Llegó el clásico empaque, el adorno de la figura recta, firme y estética, de la
mano de la vil mentira del pico y el descargue sistemático de la suerte. Nulo
al natural, que no precisó ni justificación. Dejadez, pasotismo. Sólo hubo uno
mal dado que sirvió para violentar al toro y tomar la excusa fácil. Culpas al bicho
y adiós muy buenas.
No hizo falta convencer a López Simón de que necesitaba
salir a por todas. Que Madrid y Pamplona son plazas importantes, pero los
contratos deben ganarse día a día con actuaciones en el ruedo, aunque ciertos
empresarios -como los vecinos de San Sebastián- no se quieran enterar. Salió
Alberto a comerse el mundo ante el abanto con que se estrenó en Illumbe.
Firmeza en estatuarios muy josetomasistas, muleta en la cara, tiempo justo y
fin de la huida. Dos tandas después de meterlo en la muleta con inteligencia,
el madrileño tuvo que ver cómo Vinatero
volvió a tomar el camino de la fuga y perdió soltura. Se apabulló. Tomó la
espada con prisa, como si hubieran pasado más de diez minutos desde el primer
pase. Mató al encuentro sin pretenderlo y anduvo impreciso con el descabello.

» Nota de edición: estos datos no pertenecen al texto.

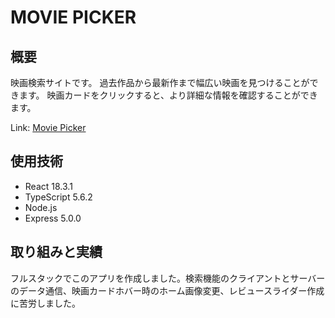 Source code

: # MOVIE PICKER

## 概要

映画検索サイトです。
過去作品から最新作まで幅広い映画を見つけることができます。
映画カードをクリックすると、より詳細な情報を確認することができます。

Link: [Movie Picker](https://movie-picker-flax.vercel.app/)

## 使用技術

- React 18.3.1
- TypeScript 5.6.2
- Node.js
- Express 5.0.0

## 取り組みと実績

フルスタックでこのアプリを作成しました。検索機能のクライアントとサーバーのデータ通信、映画カードホバー時のホーム画像変更、レビュースライダー作成に苦労しました。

La afición, paciente, le tocó las palmas con clara función alentadora. La idea
de los estatuarios le gustó y la repitió ante el cerraplaza, quizá equivocado,
porque fue el sexto un toro que pidió distancia, sitio, mano a media altura,
exigencia justa, acompañamiento más que mando. Tampoco fue la tonta del bote,
pero sí fue manso como un buey, y cantó la gallina para retirarse pacientemente
hacia las tablas, donde murió tras dos pinchazos y un espadazo. Ya había cumplido
su función: la de permitir a López Simón arrimarse, pisar un terreno de
vértigo, plantar los pies y decir aquí estoy yo. Murió el sexto y cerró una
tarde de libertad. De regreso de una libertad vilmente robada y afortunadamente
recuperada.
Seis toros de Torrestrella, en líneas generales armónicos,
bien presentados, sin exageraciones:
Enrique Ponce (azul turquesa y oro): Ovación y oreja tras
aviso.
Manzanares (negro y azabache): Ovación y silencio.
López Simón (azul marino y oro): Ovación y ovación.